Druga w historii Dużego Lotka rekordowa kumulacja zgromadziła wczoraj przed kolekturami Lotto masę graczy liczących na łut szczęścia. Do wygrania było bagatela - 40 mln zł. Taka suma może przyprawić o zawrót głowy. Wczoraj po godz. 22., czyli po losowaniu, najszczęśliwszymi ludźmi w kraju zostało osiem osób. "Szóstkę" trafiono w Kluczborku, Przasnyszu, Odolanowie, Choszcznie, Szczecinie, Nowym Sączu, Zawierciu i w Stanisławowie. A szczęśliwe liczby to: 6, 14, 28, 44, 45, 48. Każda z tych osób zainkasuje po 4,6 mln zł.
Tym razem szczęście nie uśmiechnęło się do Dolnoślązaków. W naszym regionie już wiele osób wygrało pokaźne sumy w Totolotku. W sierpniu ubr. mieszkaniec Lubina jako jedyny wygrał w Dużym Lotku 14,5 mln zł. Szczęśliwy kupon na "chybił trafił" został przyjęty w kolekturze w sklepie Społem przy ulicy Gajowej. Dziewięć lat temu w Głogowie właściciel szczęśliwego kuponu zarobił 9,2 mln zł. Jak do tej pory rekord w Dużym Lotku to 20,1 mln zł.
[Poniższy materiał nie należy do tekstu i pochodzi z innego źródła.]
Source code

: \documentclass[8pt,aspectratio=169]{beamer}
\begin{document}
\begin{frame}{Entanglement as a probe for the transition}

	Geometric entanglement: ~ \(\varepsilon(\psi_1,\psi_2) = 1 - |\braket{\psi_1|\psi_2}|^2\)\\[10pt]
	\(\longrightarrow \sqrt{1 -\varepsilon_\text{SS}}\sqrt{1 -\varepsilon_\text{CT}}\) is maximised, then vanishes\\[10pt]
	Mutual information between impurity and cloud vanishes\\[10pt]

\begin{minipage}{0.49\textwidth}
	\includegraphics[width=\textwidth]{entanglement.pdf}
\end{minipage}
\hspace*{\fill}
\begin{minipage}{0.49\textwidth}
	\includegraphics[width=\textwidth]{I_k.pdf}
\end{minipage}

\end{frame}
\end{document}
- 9 października Duży Lotek zamieni się w Lotto. Nowa gra będzie miała te same proste zasady, co jej poprzednik, natomiast zaoferuje graczom o wiele wyższe wygrane. Lotto zagwarantuje pulę na „szóstki” w wysokości minimum 2 milionów złotych - zapowiada Piotr Gawron, rzecznik prasowy Totalizatora Sportowego.